■ **Available data**:
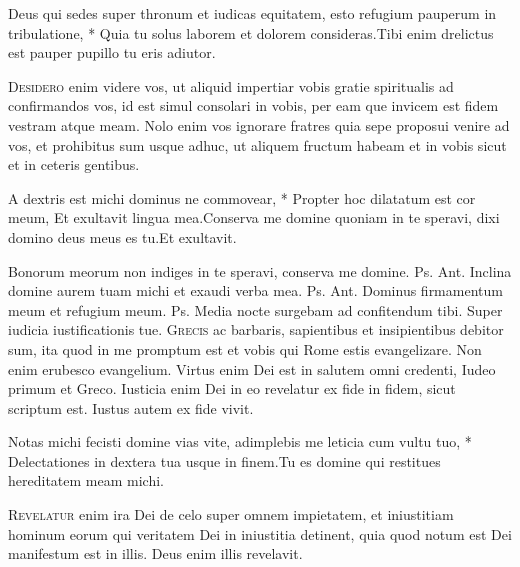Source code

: \begin{multicols*}{2}
\begin{responsory}
{Deus qui sedes super thronum et iudicas equitatem, esto refugium pauperum in tribulatione, * Quia tu solus laborem et dolorem consideras.}{Tibi enim drelictus est pauper pupillo tu eris adiutor.}
\end{responsory}
\lettrine[lines=2]{\zallmancaps \color{Red} D}{esidero} enim videre vos, ut aliquid impertiar vobis gratie spiritualis ad confirmandos vos, id est simul consolari in vobis, per eam que invicem est fidem vestram atque meam. Nolo enim vos ignorare fratres quia sepe proposui venire ad vos, et prohibitus sum usque adhuc, ut aliquem fructum habeam et in vobis sicut et in ceteris gentibus.
\begin{responsory-final}
{A dextris est michi dominus ne commovear, * Propter hoc dilatatum est cor meum,  Et exultavit lingua mea.}{Conserva me domine quoniam in te speravi, dixi domino deus meus es tu.}{Et exultavit.}
\end{responsory-final}
 Bonorum meorum non indiges in te speravi, conserva me domine. {\color{Red} Ps.}  {\color{Red} Ant.} Inclina domine aurem tuam michi et exaudi verba mea. {\color{Red} Ps.}  {\color{Red} Ant.} Dominus firmamentum meum et refugium meum. {\color{Red} Ps.}  \V Media nocte surgebam ad confitendum tibi. \R Super iudicia iustificationis tue.
\lettrine[lines=2]{\zallmancaps \color{Blue} G}{recis} ac barbaris, sapientibus et insipientibus debitor sum, ita quod in me promptum est et vobis qui Rome estis evangelizare. Non enim erubesco evangelium. Virtus enim Dei est in salutem omni credenti, Iudeo primum et Greco. Iusticia enim Dei in eo revelatur ex fide in fidem, sicut scriptum est. Iustus autem ex fide vivit.
\begin{responsory}
{Notas michi fecisti domine vias vite, adimplebis me leticia cum vultu tuo, * Delectationes in dextera tua usque in finem.}{Tu es domine qui restitues hereditatem meam michi.}
\end{responsory}
\lettrine[lines=2]{\zallmancaps \color{Red} R}{evelatur} enim ira Dei de celo super omnem impietatem, et iniustitiam hominum eorum qui veritatem Dei in iniustitia detinent, quia quod notum est Dei manifestum est in illis. Deus enim illis revelavit.

\end{multicols*}
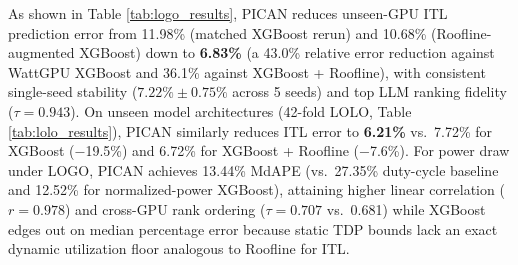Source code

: \documentclass[preprint,12pt]{elsarticle}
\begin{document}
As shown in Table \ref{tab:logo_results}, PICAN reduces unseen-GPU ITL prediction error from 11.98\% (matched XGBoost rerun) and 10.68\% (Roofline-augmented XGBoost) down to \textbf{6.83\%} (a 43.0\% relative error reduction against WattGPU XGBoost and 36.1\% against XGBoost + Roofline), with consistent single-seed stability ($7.22\% \pm 0.75\%$ across 5 seeds) and top LLM ranking fidelity ($\tau = 0.943$). On unseen model architectures (42-fold LOLO, Table \ref{tab:lolo_results}), PICAN similarly reduces ITL error to \textbf{6.21\%} vs.\ 7.72\% for XGBoost ($-$19.5\%) and 6.72\% for XGBoost + Roofline ($-$7.6\%). For power draw under LOGO, PICAN achieves 13.44\% MdAPE (vs.\ 27.35\% duty-cycle baseline and 12.52\% for normalized-power XGBoost), attaining higher linear correlation ($r = 0.978$) and cross-GPU rank ordering ($\tau = 0.707$ vs.\ 0.681) while XGBoost edges out on median percentage error because static TDP bounds lack an exact dynamic utilization floor analogous to Roofline for ITL.

\begin{table}[h]
\centering
\caption{Per-GPU zero-shot Inter-Token Latency prediction error across all 8 held-out GPU architectures under LOGO cross-validation, comparing Matched XGBoost, XGBoost + Roofline, and 5-seed SHIFT-GPU (PICAN).}
\label{tab:per_gpu_results}
\end{table}
\end{document}
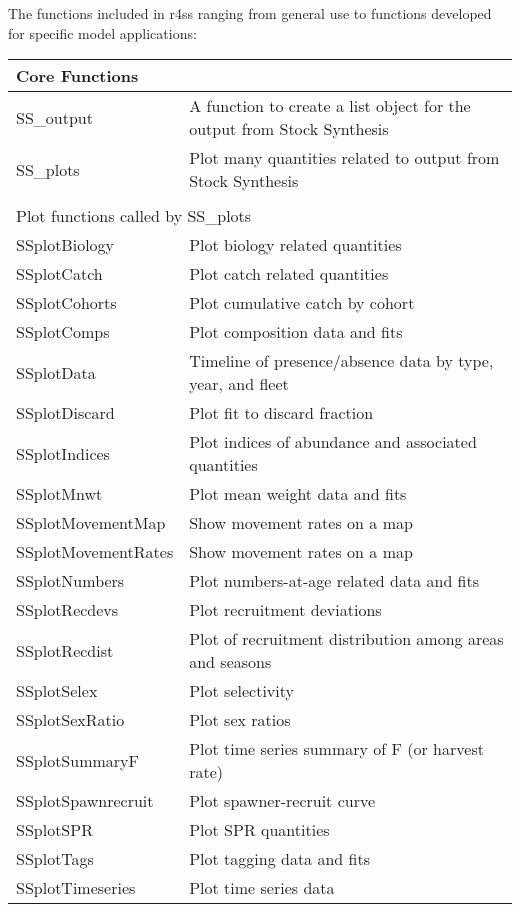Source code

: The functions included in r4ss ranging from general use to functions developed for specific model applications:
\begin{center}
	\begin{longtable}{p{4.5cm} p{10.52cm}}
		Core Functions & \\
		\hline
		SS\_output & A function to create a list object for the output from Stock Synthesis\\
		SS\_plots  & Plot many quantities related to output from Stock Synthesis\\
		\hline
		\\
		\multicolumn{2}{l}{Plot functions called by SS\_plots} \\
		\hline
		SSplotBiology & Plot biology related quantities \\
		SSplotCatch   & Plot catch related quantities \\
		SSplotCohorts & Plot cumulative catch by cohort \\
		SSplotComps   & Plot composition data and fits \\
		SSplotData    & Timeline of presence/absence data by type, year, and fleet \\
		SSplotDiscard & Plot fit to discard fraction \\
		SSplotIndices & Plot indices of abundance and associated quantities \\
		SSplotMnwt    & Plot mean weight data and fits \\
		SSplotMovementMap & Show movement rates on a map \\
		SSplotMovementRates & Show movement rates on a map \\
		SSplotNumbers & Plot numbers-at-age related data and fits \\
		SSplotRecdevs & Plot recruitment deviations \\
		SSplotRecdist & Plot of recruitment distribution among areas and seasons \\
		SSplotSelex   & Plot selectivity \\
		SSplotSexRatio & Plot sex ratios \\
		SSplotSummaryF & Plot time series summary of F (or harvest rate) \\
		SSplotSpawnrecruit & Plot spawner-recruit curve \\
		SSplotSPR     & Plot SPR quantities \\
		SSplotTags    & Plot tagging data and fits \\
		SSplotTimeseries & Plot time series data \\

\end{longtable}
\end{center}

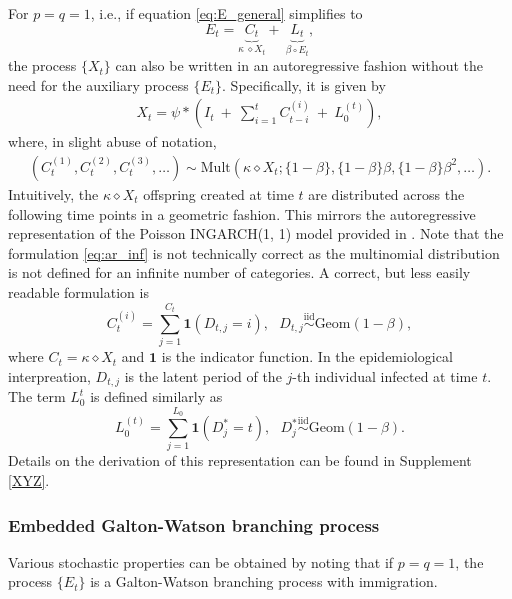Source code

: \documentclass{article}
\begin{document}
For $p = q = 1$, i.e., if equation \eqref{eq:E_general}  simplifies to
$$
E_t = \underbrace{C_t}_{\kappa \ \diamond X_t} + \ \underbrace{L_t}_{\beta \circ E_t},
$$
the process $\{X_t\}$ can also be written in an autoregressive fashion without the need for the auxiliary process $\{E_t\}$. Specifically, it is given by
\begin{align*}
X_t = \psi * \left(I_t \ + \ \sum_{i = 1}^t C_{t - i}^{(i)}  \ + \ L_0^{(t)}\right),
\end{align*}
where, in slight abuse of notation,
\begin{align}
(C_t^{(1)}, C_t^{(2)}, C_t^{(3)}, \dots) \sim \text{Mult}(\kappa \diamond X_{t}; \{1- \beta\}, \{1 - \beta\}\beta, \{1 - \beta\}\beta^2, \dots).\label{eq:ar_inf}
\end{align}
Intuitively, the $\kappa \diamond X_t$ offspring created at time $t$ are distributed across the following time points in a geometric fashion. This mirrors the autoregressive representation of the Poisson INGARCH(1, 1) model provided in \cite{Fokianos2016}. Note that the formulation \eqref{eq:ar_inf} is not technically correct as the multinomial distribution is not defined for an infinite number of categories. A correct, but less easily readable formulation is
$$
C_t^{(i)} = \sum_{j = 1}^{C_t} \mathbf{1}(D_{t, j} = i), \ \ \ D_{t, j} \stackrel{\text{iid}}{\sim} \text{Geom}(1 - \beta),
$$
where $C_t  =\kappa \diamond X_t$ and $\mathbf{1}$ is the indicator function. In the epidemiological interpreation, $D_{t, j}$ is the latent period of the $j$-th individual infected at time $t$. The term $L_0^{t}$ is defined similarly as
$$
L_0^{(t)} = \sum_{j = 1}^{L_0} \mathbf{1}(D^*_j = t), \ \ \ D^*_{j} \stackrel{\text{iid}}{\sim} \text{Geom}(1 - \beta).
$$
Details on the derivation of this representation can be found in Supplement \ref{XYZ}.

\subsubsection{Embedded Galton-Watson branching process}
\label{subsec:embedded_galton_watson}

Various stochastic properties can be obtained by noting that if $p = q = 1$, the process $\{E_t\}$ is a Galton-Watson branching process with immigration. 
\end{document}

■ **Problem description**: Lines with the word "catch" in them are the answer; report each one from the data.

■ **Response**:
		SSplotCatch   & Plot catch related quantities \\
		SSplotCohorts & Plot cumulative catch by cohort \\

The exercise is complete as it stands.